Broadly speaking, there are two approaches to understanding the nature of group belief. On the one hand, there is the summative view, according to which group belief is understood as nothing more than the “summation” of the beliefs of the group’s members. On the other hand, there is the non-summative view, where groups are regarded as entities with “minds of their own” and group belief is conceived of as involving actions that take place at the collective level,7 such as the joint acceptance of a proposition. Despite the initial plausibility of the summative approach, it is now received wisdom in collective epistemology that group belief must be understood in non-summative terms. In this chapter, however, I challenge this orthodoxy by raising new, and what I regard as decisive, objections to this approach to group belief. I then go on to develop and defend a new view, which I call the Group Agent Account: group belief is determined in part by relations among the bases of the beliefs of members, where these relations arise only at the level of the collective, and are crucial especially insofar as the group is able to function as an agent. At the same time, group belief is also largely a matter of the individual beliefs of members. In this way, the resulting view is neither strictly summative nor nonsummative.

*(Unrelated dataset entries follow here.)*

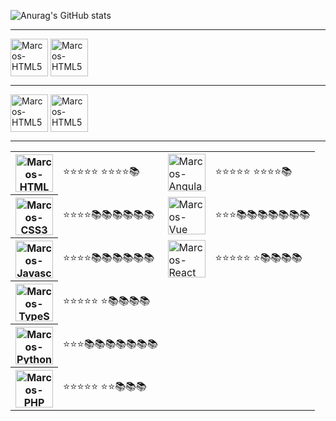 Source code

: <div>
  
  ![Anurag's GitHub stats](https://github-readme-stats.vercel.app/api?username=marcosanisio&count_private=true&show_icons=true&theme=radical)
</div>
<hr/>
<div style="display: inline_block">
  <img alt="Marcos-HTML5" align="center" height="60" width="60" src="https://cdn.jsdelivr.net/gh/devicons/devicon/icons/composer/composer-original.svg" />
  <img alt="Marcos-HTML5" align="center" height="60" width="60" src="https://cdn.jsdelivr.net/gh/devicons/devicon/icons/npm/npm-original-wordmark.svg" />
</div>
<hr/>
<div style="display: inline_block">
  <img alt="Marcos-HTML5" align="center" height="60" width="60" src="https://cdn.jsdelivr.net/gh/devicons/devicon/icons/azure/azure-original.svg" />
  <img alt="Marcos-HTML5" align="center" height="60" width="60" src="https://cdn.jsdelivr.net/gh/devicons/devicon/icons/jenkins/jenkins-original.svg" />
</div>
<hr/>

<table>
  <tbody>
    <tr>
      <th>
        <img alt="Marcos-HTML5" align="center" height="60" width="60" src="https://cdn.jsdelivr.net/gh/devicons/devicon/icons/html5/html5-original.svg" />
      </th>
      <td>
        ⭐⭐⭐⭐⭐ 
        ⭐⭐⭐⭐📚
      </td>
      <td>
        <img alt="Marcos-Angular" align="center" height="60" width="60" src="https://cdn.jsdelivr.net/gh/devicons/devicon/icons/angularjs/angularjs-original.svg"/>
      </td>
      <td>
        ⭐⭐⭐⭐⭐ 
        ⭐⭐⭐⭐📚
      </td>
    </tr>
    <tr>
      <th scope="row">
        <img alt="Marcos-CSS3" align="center" height="60" width="60" src="https://cdn.jsdelivr.net/gh/devicons/devicon/icons/css3/css3-original.svg" />
      </th>
      <td>⭐⭐⭐⭐📚📚📚📚📚📚</td>
      <td>
        <img alt="Marcos-Vue" align="center" height="60" width="60" src="https://cdn.jsdelivr.net/gh/devicons/devicon/icons/vuejs/vuejs-original.svg"/>
      </td>
      <td>⭐⭐⭐📚📚📚📚📚📚📚</td>
    </tr>
    <tr>  
      <th scope="row">
        <img alt="Marcos-Javascript" align="center" height="60" width="60" src="https://cdn.jsdelivr.net/gh/devicons/devicon/icons/javascript/javascript-original.svg" />
      </th>
      <td>⭐⭐⭐⭐📚📚📚📚📚📚</td>
      <td>
        <img 
             alt="Marcos-React" 
             align="center" 
             height="60" 
             width="60"
             src="https://cdn.jsdelivr.net/gh/devicons/devicon/icons/react/react-original.svg"/>
      </td>
      <td>
        ⭐⭐⭐⭐⭐ 
        ⭐📚📚📚📚
      </td>
    </tr>
    <tr>
      <th scope="row">
        <img alt="Marcos-TypeScript" align="center" height="60" width="60" src="https://cdn.jsdelivr.net/gh/devicons/devicon/icons/typescript/typescript-original.svg" />
      </th>
      <td>
        ⭐⭐⭐⭐⭐ 
        ⭐📚📚📚📚
      </td>
      <td rowspan="3" colspan="2"></td>
    </tr>
    <tr>
      <th scope="row">
        <img alt="Marcos-Python" align="center" height="60" width="60" src="https://cdn.jsdelivr.net/gh/devicons/devicon/icons/python/python-original.svg" />
      </th>
      <td>⭐⭐⭐📚📚📚📚📚📚📚</td>
    </tr>
    <tr>  
      <th scope="row">
        <img alt="Marcos-PHP" align="center" height="60" width="60" src="https://cdn.jsdelivr.net/gh/devicons/devicon/icons/php/php-plain.svg"/>
      </th>
      <td>
        ⭐⭐⭐⭐⭐ 
        ⭐⭐📚📚📚
      </td>
    </tr>
  </tbody>
</table>


<!--
**marcosanisio/marcosanisio** is a ✨ _special_ ✨ repository because its `README.md` (this file) appears on your GitHub profile.

Here are some ideas to get you started:

- 🔭 I’m currently working on ...
- 🌱 I’m currently learning ...
- 👯 I’m looking to collaborate on ...
- 🤔 I’m looking for help with ...
- 💬 Ask me about ...
- 📫 How to reach me: ...
- 😄 Pronouns: ...
- ⚡ Fun fact: ...
-->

1.1 Summative and Non-Summative Views of Group Belief

Let’s begin with the traditional summative account, according to which a group’s believing that p can be understood in terms of the individual members of the group believing that p. A conservative version of the summative account (CSA) can be formulated in the following way:

CSA: A group G believes that p if and only if all or most of the members of G believe that p

The CSA correctly subsumes some classic instances of group belief. For instance, it is plausible to characterize the Northwestern community’s belief that its institution is in Illinois in terms of all or at least most of its members holding this belief However, other common examples of group belief do not seem to fare as well on such a view. Suppose, for instance, that the President of the university issues a statement saying that Northwestern believes that the quarter system is not beneficial to students’ academic success. Suppose further, however, that this belief is held by only a small, yet powerful constituency of the Northwestern community, such as the administration, or an appointed committee that oversees this matter It may still be appropriate to attribute the belief that the quarter system is not beneficial to students’ academic success to the Northwestern community, despite the fact that neither all nor most of its members holds this belief. Because of cases such as this, summative accounts are typically formulated more liberally (LSA) as follows:

LSA: A group G believes that p if and only if some of the members of G believe that p

On this version of the summative view, it may be appropriate to attribute belief that p to G even if only one of its members believes that p. For instance, perhaps it is sufficient that the President of the university alone believes that the quarter system is not beneficial to students’ academic success to properly attribute this belief to Northwestern. This may also be true when a CEO holds a belief within a company, a leader holds a belief within her cult, and a dictator holds a belief within her nation.

Even with this modification, however, the summative account of group belief is said to suffer from a debilitating objection. In particular, it is argued that a group can be properly said to believe that p, even when not a single of its members believes that p A classic example of this sort of case is where a group decides to let a view “stand” as that of the group’s, despite the fact that none of its members actually holds the view in question. For instance, consider the following:

PHILOSOPHY DEPARTMENT: The philosophy department at a leading university is deliberating about the final candidate to whom it will extend admission to its graduate program. After hours of discussion, all of the members jointly agree that Jane Smith is the most qualified candidate from the pool of applicants. However, not a single member of the department actually believes this; instead, they all think that Jane Smith is the candidate who is most likely to be approved by the administration.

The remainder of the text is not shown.